_What the task asks_: Please give again exactly the lines from the top of the material through the line with "<h3>部件</h3>"; omit each picture.

_Data extracts_:
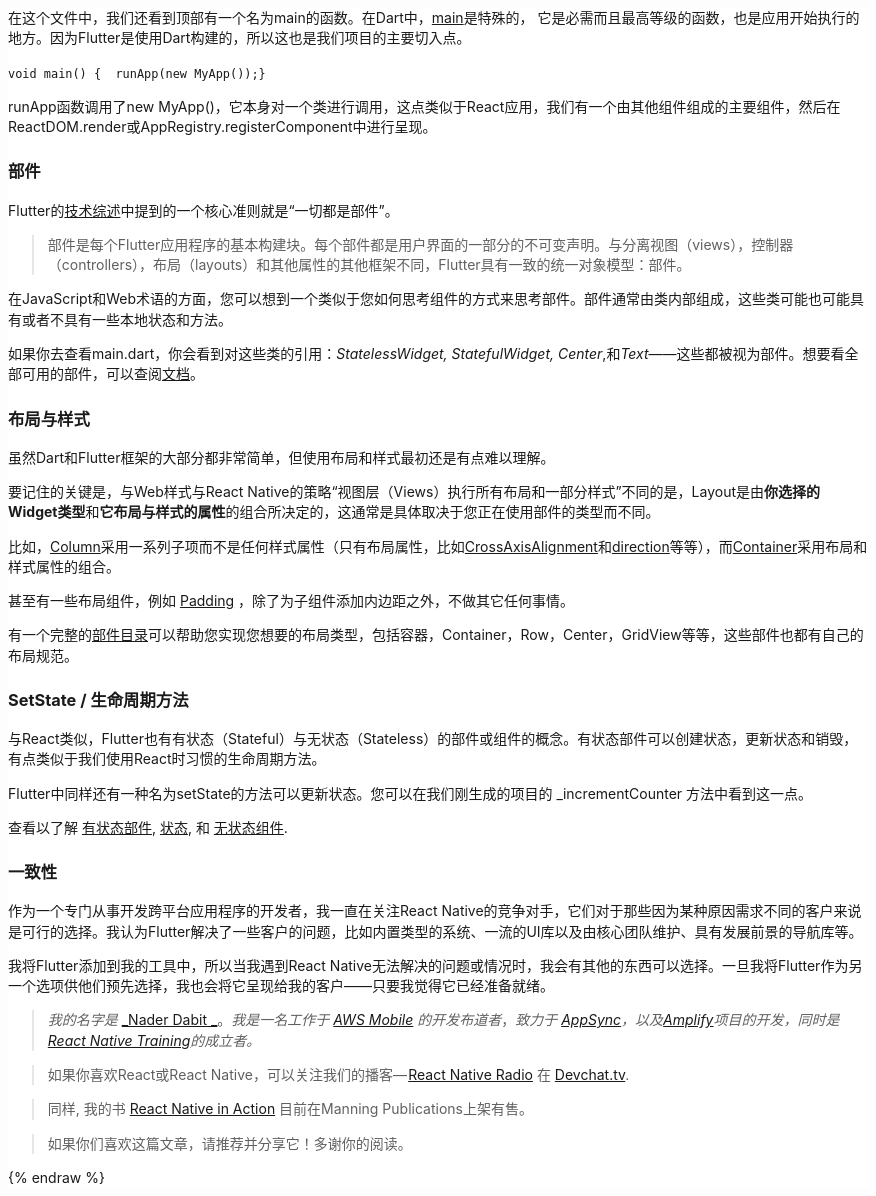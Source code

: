 <p>在这个文件中，我们还看到顶部有一个名为main的函数。在Dart中，<a href="https://www.dartlang.org/guides/language/language-tour#the-main-function">main</a>是特殊的， 它是必需而且最高等级的函数，也是应用开始执行的地方。因为Flutter是使用Dart构建的，所以这也是我们项目的主要切入点。</p>
<pre><code class="hljs cpp"><span class="hljs-function"><span class="hljs-keyword">void</span> <span class="hljs-title">main</span><span class="hljs-params">()</span> </span>{  runApp(<span class="hljs-keyword">new</span> MyApp());}
</code></pre><p>runApp函数调用了new MyApp()，它本身对一个类进行调用，这点类似于React应用，我们有一个由其他组件组成的主要组件，然后在ReactDOM.render或AppRegistry.registerComponent中进行呈现。</p>
<h3>部件</h3>
<p>Flutter的<a href="https://flutter.io/technical-overview/">技术综述</a>中提到的一个核心准则就是“一切都是部件”。</p>
<blockquote>
<p>部件是每个Flutter应用程序的基本构建块。每个部件都是用户界面的一部分的不可变声明。与分离视图（views），控制器（controllers），布局（layouts）和其他属性的其他框架不同，Flutter具有一致的统一对象模型：部件。</p>
</blockquote>
<p>在JavaScript和Web术语的方面，您可以想到一个类似于您如何思考组件的方式来思考部件。部件通常由类内部组成，这些类可能也可能具有或者不具有一些本地状态和方法。</p>
<p>如果你去查看main.dart，你会看到对这些类的引用：<em>StatelessWidget, StatefulWidget, Center</em>,和<em>Text</em>——这些都被视为部件。想要看全部可用的部件，可以查阅<a href="https://docs.flutter.io/flutter/widgets/widgets-library.html">文档</a>。</p>
<h3>布局与样式</h3>
<p>虽然Dart和Flutter框架的大部分都非常简单，但使用布局和样式最初还是有点难以理解。</p>
<p>要记住的关键是，与Web样式与React Native的策略“视图层（Views）执行所有布局和一部分样式”不同的是，Layout是由<strong>你选择的Widget类型</strong>和<strong>它布局与样式的属性</strong>的组合所决定的，这通常是具体取决于您正在使用部件的类型而不同。</p>
<p>比如，<a href="https://docs.flutter.io/flutter/widgets/Column-class.html">Column</a>采用一系列子项而不是任何样式属性（只有布局属性，比如<a href="https://docs.flutter.io/flutter/widgets/Flex/crossAxisAlignment.html">CrossAxisAlignment</a>和<a href="https://docs.flutter.io/flutter/widgets/Flex/direction.html">direction</a>等等），而<a href="https://docs.flutter.io/flutter/widgets/Container-class.html">Container</a>采用布局和样式属性的组合。</p>
<p>甚至有一些布局组件，例如 <a href="https://docs.flutter.io/flutter/widgets/Padding-class.html">Padding</a> ，除了为子组件添加内边距之外，不做其它任何事情。</p>
<p>有一个完整的<a href="https://flutter.io/widgets/layout/">部件目录</a>可以帮助您实现您想要的布局类型，包括容器，Container，Row，Center，GridView等等，这些部件也都有自己的布局规范。</p>
<h3>SetState / 生命周期方法</h3>
<p>与React类似，Flutter也有有状态（Stateful）与无状态（Stateless）的部件或组件的概念。有状态部件可以创建状态，更新状态和销毁，有点类似于我们使用React时习惯的生命周期方法。</p>
<p>Flutter中同样还有一种名为setState的方法可以更新状态。您可以在我们刚生成的项目的 _incrementCounter 方法中看到这一点。</p>
<p>查看以了解 <a href="https://docs.flutter.io/flutter/widgets/StatefulWidget-class.html">有状态部件</a>, <a href="https://docs.flutter.io/flutter/widgets/State-class.html">状态</a>, 和 <a href="https://docs.flutter.io/flutter/widgets/StatelessWidget-class.html">无状态组件</a>.</p>
<h3>一致性</h3>
<p>作为一个专门从事开发跨平台应用程序的开发者，我一直在关注React Native的竞争对手，它们对于那些因为某种原因需求不同的客户来说是可行的选择。我认为Flutter解决了一些客户的问题，比如内置类型的系统、一流的UI库以及由核心团队维护、具有发展前景的导航库等。</p>
<p>我将Flutter添加到我的工具中，所以当我遇到React Native无法解决的问题或情况时，我会有其他的东西可以选择。一旦我将Flutter作为另一个选项供他们预先选择，我也会将它呈现给我的客户——只要我觉得它已经准备就绪。</p>
<blockquote>
<p><em>我的名字是</em> <a href="https://twitter.com/dabit3">_Nader Dabit _</a>。<em>我是一名工作于</em> <a href="https://aws.amazon.com/mobile/"><em>AWS Mobile</em></a> <em>的开发布道者</em>，<em>致力于</em> <a href="https://aws.amazon.com/appsync/"><em>AppSync</em></a><em>，以及</em><a href="https://github.com/aws/aws-amplify"><em>Amplify</em></a><em>项目的开发，同时是</em> <a href="http://reactnative.training/"><em>React Native Training</em></a><em>的成立者。</em></p>
</blockquote>
<blockquote>
<p>如果你喜欢React或React Native，可以关注我们的播客— <a href="https://devchat.tv/react-native-radio">React Native Radio</a> 在 <a href="http://devchat.tv/">Devchat.tv</a>.</p>
</blockquote>
<blockquote>
<p>同样, 我的书 <a href="https://www.manning.com/books/react-native-in-action">React Native in Action</a> 目前在Manning Publications上架有售。</p>
</blockquote>
<blockquote>
<p>如果你们喜欢这篇文章，请推荐并分享它！多谢你的阅读。</p>
</blockquote>

          
{% endraw %}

_Result for this task_:
Source code

: <p>在这个文件中，我们还看到顶部有一个名为main的函数。在Dart中，<a href="https://www.dartlang.org/guides/language/language-tour#the-main-function">main</a>是特殊的， 它是必需而且最高等级的函数，也是应用开始执行的地方。因为Flutter是使用Dart构建的，所以这也是我们项目的主要切入点。</p>
<pre><code class="hljs cpp"><span class="hljs-function"><span class="hljs-keyword">void</span> <span class="hljs-title">main</span><span class="hljs-params">()</span> </span>{  runApp(<span class="hljs-keyword">new</span> MyApp());}
</code></pre><p>runApp函数调用了new MyApp()，它本身对一个类进行调用，这点类似于React应用，我们有一个由其他组件组成的主要组件，然后在ReactDOM.render或AppRegistry.registerComponent中进行呈现。</p>
<h3>部件</h3>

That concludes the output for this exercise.